Писатель ввел между собой и Дон Кихотом как бы беспристрастного свидетеля — не обвинения, не защиты, а самой истины. Он поручил эту роль сочиненному им арабскому историку, хотя на родине его,, в Испании, так недавно закончилась реконкиста — отвоевание страны у мавров, и даже морисков — мавров, принявших христианство,— беспощадно изгоняли. Может быть, выбор Сервантеса объяснялся тем, что его пером запечатлевалась сама душа Испании, и тут ему тоже необходима была некоторая отдаленность, даже охлажден- ность, чтобы истинно почувствовать силу и слабость, заблуждения и высокие порывы этой души.
Роман как бы раздвоился на два великих произведения.
На последнюю книгу о вымышленных фальшивых рыцарских подвигах — эта книга развеивала мифы, скрывающие от людей истинную жизнь.

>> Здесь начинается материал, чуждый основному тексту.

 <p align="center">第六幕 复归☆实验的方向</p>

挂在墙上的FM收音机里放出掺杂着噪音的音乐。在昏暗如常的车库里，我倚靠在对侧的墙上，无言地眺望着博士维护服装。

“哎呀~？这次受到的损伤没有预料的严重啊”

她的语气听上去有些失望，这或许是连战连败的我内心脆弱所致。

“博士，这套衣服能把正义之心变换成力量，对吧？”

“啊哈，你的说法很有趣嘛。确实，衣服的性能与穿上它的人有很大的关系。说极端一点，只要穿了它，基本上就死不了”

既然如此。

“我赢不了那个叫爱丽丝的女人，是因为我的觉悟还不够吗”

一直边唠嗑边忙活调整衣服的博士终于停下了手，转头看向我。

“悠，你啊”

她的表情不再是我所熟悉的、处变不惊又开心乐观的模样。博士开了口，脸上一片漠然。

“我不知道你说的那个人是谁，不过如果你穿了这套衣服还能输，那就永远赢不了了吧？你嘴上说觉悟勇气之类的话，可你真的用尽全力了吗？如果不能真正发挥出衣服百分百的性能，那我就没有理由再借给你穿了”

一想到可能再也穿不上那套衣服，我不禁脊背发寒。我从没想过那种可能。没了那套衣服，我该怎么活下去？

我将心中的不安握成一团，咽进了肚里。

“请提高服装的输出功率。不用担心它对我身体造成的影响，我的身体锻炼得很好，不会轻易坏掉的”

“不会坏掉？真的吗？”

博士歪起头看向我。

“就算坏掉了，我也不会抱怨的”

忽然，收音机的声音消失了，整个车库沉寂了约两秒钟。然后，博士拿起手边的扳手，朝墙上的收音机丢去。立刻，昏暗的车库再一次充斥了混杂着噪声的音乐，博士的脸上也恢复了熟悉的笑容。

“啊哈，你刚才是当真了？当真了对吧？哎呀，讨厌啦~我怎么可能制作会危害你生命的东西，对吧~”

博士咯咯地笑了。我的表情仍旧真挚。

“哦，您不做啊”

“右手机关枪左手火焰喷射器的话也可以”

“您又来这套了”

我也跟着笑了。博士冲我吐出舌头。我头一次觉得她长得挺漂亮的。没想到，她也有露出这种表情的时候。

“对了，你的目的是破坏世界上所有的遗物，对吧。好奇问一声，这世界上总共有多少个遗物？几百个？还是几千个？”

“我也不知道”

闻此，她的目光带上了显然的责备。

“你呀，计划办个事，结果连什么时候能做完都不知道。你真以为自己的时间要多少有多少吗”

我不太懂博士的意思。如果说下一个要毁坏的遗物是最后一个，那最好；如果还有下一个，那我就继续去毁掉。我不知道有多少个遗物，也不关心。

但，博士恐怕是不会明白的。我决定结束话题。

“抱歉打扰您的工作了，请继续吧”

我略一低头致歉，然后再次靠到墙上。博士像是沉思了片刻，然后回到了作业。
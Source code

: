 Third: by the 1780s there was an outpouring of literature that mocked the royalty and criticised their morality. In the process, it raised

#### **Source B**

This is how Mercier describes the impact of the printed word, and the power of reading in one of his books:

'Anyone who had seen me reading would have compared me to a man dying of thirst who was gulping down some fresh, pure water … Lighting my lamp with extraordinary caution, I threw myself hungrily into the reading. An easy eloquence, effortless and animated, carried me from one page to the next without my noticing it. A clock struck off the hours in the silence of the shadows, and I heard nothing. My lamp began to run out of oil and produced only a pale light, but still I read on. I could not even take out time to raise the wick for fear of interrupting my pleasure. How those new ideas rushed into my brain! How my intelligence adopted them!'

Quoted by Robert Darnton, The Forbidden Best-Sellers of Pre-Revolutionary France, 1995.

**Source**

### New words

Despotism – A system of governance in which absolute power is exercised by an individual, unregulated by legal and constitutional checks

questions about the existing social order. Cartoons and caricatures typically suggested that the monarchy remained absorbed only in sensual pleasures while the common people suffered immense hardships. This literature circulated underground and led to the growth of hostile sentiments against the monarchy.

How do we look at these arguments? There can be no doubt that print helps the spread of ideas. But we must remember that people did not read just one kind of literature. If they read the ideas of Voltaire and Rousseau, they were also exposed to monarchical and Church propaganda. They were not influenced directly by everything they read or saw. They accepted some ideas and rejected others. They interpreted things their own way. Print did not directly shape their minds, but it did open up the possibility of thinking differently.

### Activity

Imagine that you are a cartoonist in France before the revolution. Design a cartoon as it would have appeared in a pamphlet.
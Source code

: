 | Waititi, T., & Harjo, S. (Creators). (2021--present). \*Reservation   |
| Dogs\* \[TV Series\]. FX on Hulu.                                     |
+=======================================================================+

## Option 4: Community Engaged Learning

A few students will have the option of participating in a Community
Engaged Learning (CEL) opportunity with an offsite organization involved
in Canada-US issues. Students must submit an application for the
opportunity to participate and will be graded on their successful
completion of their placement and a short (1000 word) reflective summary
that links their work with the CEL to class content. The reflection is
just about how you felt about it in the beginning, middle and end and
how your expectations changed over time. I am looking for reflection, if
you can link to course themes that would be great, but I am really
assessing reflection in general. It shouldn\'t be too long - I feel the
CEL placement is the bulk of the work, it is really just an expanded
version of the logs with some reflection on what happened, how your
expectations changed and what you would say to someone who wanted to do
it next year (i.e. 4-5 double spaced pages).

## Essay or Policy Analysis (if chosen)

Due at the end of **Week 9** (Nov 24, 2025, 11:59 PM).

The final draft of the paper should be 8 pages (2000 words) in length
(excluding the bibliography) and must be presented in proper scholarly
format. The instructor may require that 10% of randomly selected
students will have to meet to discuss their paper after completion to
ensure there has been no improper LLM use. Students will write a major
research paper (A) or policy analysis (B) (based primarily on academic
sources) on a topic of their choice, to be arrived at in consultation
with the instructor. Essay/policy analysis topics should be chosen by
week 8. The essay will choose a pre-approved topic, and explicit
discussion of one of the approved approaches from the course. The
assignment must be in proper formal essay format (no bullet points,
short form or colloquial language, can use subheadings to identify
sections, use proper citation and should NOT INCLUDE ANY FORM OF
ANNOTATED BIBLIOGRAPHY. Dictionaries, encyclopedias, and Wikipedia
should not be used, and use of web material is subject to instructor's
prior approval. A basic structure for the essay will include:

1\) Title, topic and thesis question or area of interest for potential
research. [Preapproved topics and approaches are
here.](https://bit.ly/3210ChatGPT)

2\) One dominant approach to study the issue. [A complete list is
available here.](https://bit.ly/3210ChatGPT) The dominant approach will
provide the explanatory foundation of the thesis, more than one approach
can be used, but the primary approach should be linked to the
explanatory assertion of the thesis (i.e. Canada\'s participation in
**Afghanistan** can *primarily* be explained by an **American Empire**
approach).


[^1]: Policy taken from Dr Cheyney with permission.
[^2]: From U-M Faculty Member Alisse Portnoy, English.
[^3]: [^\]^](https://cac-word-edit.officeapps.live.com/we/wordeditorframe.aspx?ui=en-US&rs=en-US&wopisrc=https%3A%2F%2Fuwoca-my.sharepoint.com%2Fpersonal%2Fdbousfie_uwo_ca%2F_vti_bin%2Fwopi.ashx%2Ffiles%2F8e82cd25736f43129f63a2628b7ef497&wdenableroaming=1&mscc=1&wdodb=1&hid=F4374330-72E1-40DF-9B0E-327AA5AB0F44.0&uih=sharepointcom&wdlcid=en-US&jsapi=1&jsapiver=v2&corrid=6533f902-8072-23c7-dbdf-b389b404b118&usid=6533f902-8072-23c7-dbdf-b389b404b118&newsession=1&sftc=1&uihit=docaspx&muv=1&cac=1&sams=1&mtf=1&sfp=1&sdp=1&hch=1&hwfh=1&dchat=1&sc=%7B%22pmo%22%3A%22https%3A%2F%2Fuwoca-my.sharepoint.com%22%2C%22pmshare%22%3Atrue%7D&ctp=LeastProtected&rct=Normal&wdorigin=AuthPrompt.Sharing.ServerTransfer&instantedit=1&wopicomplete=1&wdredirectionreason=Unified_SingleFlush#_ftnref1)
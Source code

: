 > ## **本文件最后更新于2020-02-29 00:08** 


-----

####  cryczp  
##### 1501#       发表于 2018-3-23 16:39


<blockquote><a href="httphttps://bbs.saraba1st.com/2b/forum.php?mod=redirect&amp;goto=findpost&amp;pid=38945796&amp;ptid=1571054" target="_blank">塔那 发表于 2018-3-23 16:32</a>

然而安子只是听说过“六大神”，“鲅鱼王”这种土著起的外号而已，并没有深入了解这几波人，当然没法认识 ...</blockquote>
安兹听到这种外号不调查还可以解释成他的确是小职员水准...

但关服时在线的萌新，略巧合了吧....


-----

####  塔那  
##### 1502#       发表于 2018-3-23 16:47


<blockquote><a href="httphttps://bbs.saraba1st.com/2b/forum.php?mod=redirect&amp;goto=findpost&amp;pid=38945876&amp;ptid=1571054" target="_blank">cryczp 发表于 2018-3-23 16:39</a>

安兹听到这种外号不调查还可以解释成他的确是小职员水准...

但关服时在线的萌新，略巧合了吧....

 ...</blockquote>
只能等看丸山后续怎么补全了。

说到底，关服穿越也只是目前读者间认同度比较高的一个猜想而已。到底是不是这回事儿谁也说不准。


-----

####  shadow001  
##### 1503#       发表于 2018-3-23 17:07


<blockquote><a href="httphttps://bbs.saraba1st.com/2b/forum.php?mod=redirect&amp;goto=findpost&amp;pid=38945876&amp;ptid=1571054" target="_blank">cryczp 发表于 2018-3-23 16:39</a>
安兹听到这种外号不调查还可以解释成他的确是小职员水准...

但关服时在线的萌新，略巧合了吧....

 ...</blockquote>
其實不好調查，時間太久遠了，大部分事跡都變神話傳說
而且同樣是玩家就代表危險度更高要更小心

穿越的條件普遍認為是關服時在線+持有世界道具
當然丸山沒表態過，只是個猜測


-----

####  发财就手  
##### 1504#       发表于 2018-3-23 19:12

В века завоеваний в стране, больше всего гордившейся покорением иноплеменных народов и чужих земель, она провозглашала, что нет разницы между Амадисом Галльским и конкистадором.
И на первую книгу о том, что если человек живет в эпоху инквизиции, господства насилия и неправды, он может примириться с насилием и неправдой («ничего не поделаешь») — примириться, убеждая себя, что ждет времени, когда они сами собой исчезнут, но может и создать вокруг себя особый сказочный мир без неправды и охранять его, не ведая сна, как охранял Дон Кихот свои доспехи в ночь рыцарского посвящения у колодца на дворе трактира — или замка, заколдованного в трактир; и может подняться на борьбу за свободу, даже зная, что враг сильнее.
Окружив себя сказкой, человек волен удалиться от мира, уйти в себя; подобным образом испокон веков поступали некоторые поэты и мудрецы.
Но в его воле и ворваться в реальный мир вместе со сказкой, вооруженным ею.
Так жил сам Сервантес, и такой же путь избрал созданный им Дон Кихот. «Для меня одного родился Дон Кихот, а я родился для него; ему суждено было действовать, мне — описывать...» —напишет Сервантес в конце романа.
То, что есть и такой путь — жизнь в сказке, когда эта сказка не переносится в безопасную даль, а остается в самой сердцевине мира, — с появлением романа о Дон Кихоте вошло в сознание человечества и знаменовало начало новой эпохи человеческой мысли.
Всюду хозяин, избивавший мальчика, прав, потому что он сильнее, и прав тюремщик, заковывающий людей в кандалы, и прав тот, кто презирает женщину, которую сам довел до нищеты, а потом предал и продал. А Дон Кихот просто не может пройти мимо, если избивают ребенка; и меч его не может остаться в бездействии, когда людей лишили свободы; и трактирная служанка для него — сказочная принцесса; сквозь черное клеймо, наложенное временем и несправедливостями жизни, он видит то, что составляет основу и сущность женщины — подруги, сестры, возлюбленной, матери, — все равно, богата она или бедна, счастливо или горько сложилась ее жизнь.